> DIRECTIONS FOR THIS TASK: In the entries below, find the line with "# Front-end Style Guide" and the line with "- Weights: 400, 700"; give again those lines and every line between them, exactly.

> RECORDS PROVIDED:

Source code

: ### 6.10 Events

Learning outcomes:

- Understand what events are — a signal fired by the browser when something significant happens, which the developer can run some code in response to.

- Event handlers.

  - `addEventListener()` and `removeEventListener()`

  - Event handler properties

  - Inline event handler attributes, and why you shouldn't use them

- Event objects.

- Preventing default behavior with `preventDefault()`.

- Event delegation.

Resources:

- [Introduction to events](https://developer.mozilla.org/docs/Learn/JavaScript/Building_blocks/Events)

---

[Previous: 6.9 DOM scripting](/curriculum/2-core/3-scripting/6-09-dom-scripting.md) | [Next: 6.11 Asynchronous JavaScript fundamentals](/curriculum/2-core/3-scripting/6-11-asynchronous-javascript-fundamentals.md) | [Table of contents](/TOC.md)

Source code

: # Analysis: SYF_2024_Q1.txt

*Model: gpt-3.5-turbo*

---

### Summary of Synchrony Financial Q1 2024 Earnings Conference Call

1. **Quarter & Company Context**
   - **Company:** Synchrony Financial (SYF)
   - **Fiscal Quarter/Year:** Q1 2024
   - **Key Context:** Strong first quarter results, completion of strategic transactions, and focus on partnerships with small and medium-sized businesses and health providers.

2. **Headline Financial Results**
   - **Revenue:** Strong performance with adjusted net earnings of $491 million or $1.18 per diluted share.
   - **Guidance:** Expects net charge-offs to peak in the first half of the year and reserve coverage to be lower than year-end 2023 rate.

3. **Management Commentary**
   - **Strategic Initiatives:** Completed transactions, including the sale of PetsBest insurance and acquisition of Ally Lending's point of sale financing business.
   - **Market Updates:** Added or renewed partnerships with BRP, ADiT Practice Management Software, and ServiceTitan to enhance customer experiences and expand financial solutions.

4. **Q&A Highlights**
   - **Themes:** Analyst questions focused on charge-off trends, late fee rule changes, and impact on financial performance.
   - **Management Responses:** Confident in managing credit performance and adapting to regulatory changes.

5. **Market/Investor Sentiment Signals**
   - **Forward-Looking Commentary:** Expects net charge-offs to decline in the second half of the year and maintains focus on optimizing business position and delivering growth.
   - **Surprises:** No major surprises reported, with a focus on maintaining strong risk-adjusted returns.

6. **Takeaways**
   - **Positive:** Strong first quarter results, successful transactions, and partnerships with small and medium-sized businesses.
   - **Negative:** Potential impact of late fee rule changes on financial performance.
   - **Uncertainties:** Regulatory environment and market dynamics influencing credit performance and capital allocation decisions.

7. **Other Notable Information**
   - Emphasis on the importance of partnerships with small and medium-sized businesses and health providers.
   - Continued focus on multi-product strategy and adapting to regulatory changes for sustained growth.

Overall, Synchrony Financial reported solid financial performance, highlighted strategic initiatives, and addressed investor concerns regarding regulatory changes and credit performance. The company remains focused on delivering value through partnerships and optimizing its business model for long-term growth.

* * *

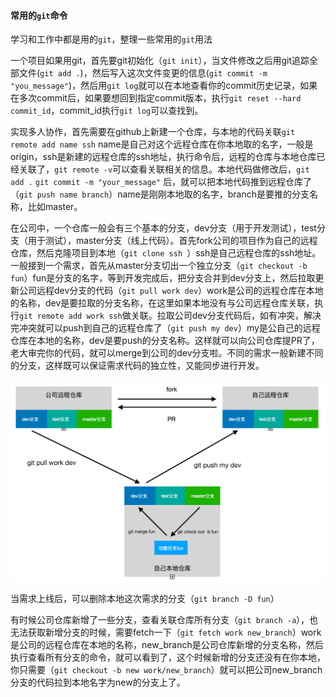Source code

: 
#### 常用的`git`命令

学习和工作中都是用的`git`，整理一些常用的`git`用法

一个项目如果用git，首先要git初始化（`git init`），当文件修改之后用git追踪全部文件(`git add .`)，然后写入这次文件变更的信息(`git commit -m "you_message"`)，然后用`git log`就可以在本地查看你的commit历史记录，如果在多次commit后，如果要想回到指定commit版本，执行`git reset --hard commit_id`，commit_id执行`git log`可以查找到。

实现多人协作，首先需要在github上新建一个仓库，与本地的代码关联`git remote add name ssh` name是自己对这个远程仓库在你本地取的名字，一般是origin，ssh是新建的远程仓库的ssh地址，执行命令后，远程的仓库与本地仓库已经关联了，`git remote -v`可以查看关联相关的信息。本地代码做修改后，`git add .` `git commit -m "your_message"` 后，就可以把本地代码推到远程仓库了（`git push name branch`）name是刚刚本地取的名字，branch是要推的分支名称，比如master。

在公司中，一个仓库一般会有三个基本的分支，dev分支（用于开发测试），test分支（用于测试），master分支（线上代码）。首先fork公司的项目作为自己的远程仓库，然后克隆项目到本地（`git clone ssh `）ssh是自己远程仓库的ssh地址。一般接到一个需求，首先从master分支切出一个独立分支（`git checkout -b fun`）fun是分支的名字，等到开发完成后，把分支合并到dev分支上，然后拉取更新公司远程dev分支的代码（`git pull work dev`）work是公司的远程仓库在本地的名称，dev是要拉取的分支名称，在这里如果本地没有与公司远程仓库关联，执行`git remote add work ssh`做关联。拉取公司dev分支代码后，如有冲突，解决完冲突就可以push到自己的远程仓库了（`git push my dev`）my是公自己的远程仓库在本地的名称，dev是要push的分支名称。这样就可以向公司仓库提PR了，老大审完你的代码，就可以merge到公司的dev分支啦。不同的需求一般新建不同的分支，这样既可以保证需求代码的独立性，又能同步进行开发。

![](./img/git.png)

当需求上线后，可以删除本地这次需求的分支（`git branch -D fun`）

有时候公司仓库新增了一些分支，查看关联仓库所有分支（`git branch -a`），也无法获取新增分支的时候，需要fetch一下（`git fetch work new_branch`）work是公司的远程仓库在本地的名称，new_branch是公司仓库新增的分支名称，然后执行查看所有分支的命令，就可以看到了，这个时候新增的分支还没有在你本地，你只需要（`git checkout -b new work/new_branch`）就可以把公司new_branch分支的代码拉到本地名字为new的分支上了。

---

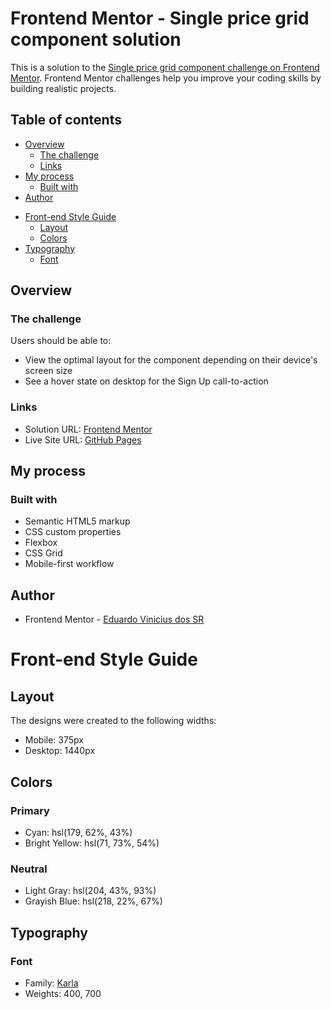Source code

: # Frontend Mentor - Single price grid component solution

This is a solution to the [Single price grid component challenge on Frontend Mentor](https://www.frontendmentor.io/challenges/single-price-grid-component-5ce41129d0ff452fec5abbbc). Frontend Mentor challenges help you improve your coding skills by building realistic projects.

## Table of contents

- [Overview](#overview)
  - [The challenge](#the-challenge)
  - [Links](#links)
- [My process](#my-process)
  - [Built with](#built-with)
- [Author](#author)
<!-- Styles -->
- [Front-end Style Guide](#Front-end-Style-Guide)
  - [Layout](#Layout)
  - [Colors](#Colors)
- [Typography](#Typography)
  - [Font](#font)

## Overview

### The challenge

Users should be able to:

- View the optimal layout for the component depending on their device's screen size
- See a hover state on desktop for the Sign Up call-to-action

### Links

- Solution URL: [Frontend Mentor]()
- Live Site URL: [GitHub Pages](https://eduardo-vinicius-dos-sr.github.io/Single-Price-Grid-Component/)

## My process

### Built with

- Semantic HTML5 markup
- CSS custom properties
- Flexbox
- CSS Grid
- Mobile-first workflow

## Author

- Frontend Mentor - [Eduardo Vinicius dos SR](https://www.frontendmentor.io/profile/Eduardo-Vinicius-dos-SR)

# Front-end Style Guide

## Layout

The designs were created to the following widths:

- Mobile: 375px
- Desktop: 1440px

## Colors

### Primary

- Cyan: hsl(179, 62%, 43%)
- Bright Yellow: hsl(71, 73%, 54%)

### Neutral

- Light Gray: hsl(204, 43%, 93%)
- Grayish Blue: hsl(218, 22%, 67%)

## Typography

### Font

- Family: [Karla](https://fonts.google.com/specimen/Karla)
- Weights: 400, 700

> EXERCISE RESULT:
# Front-end Style Guide

## Layout

The designs were created to the following widths:

- Mobile: 375px
- Desktop: 1440px

## Colors

### Primary

- Cyan: hsl(179, 62%, 43%)
- Bright Yellow: hsl(71, 73%, 54%)

### Neutral

- Light Gray: hsl(204, 43%, 93%)
- Grayish Blue: hsl(218, 22%, 67%)

## Typography

### Font

- Family: [Karla](https://fonts.google.com/specimen/Karla)
- Weights: 400, 700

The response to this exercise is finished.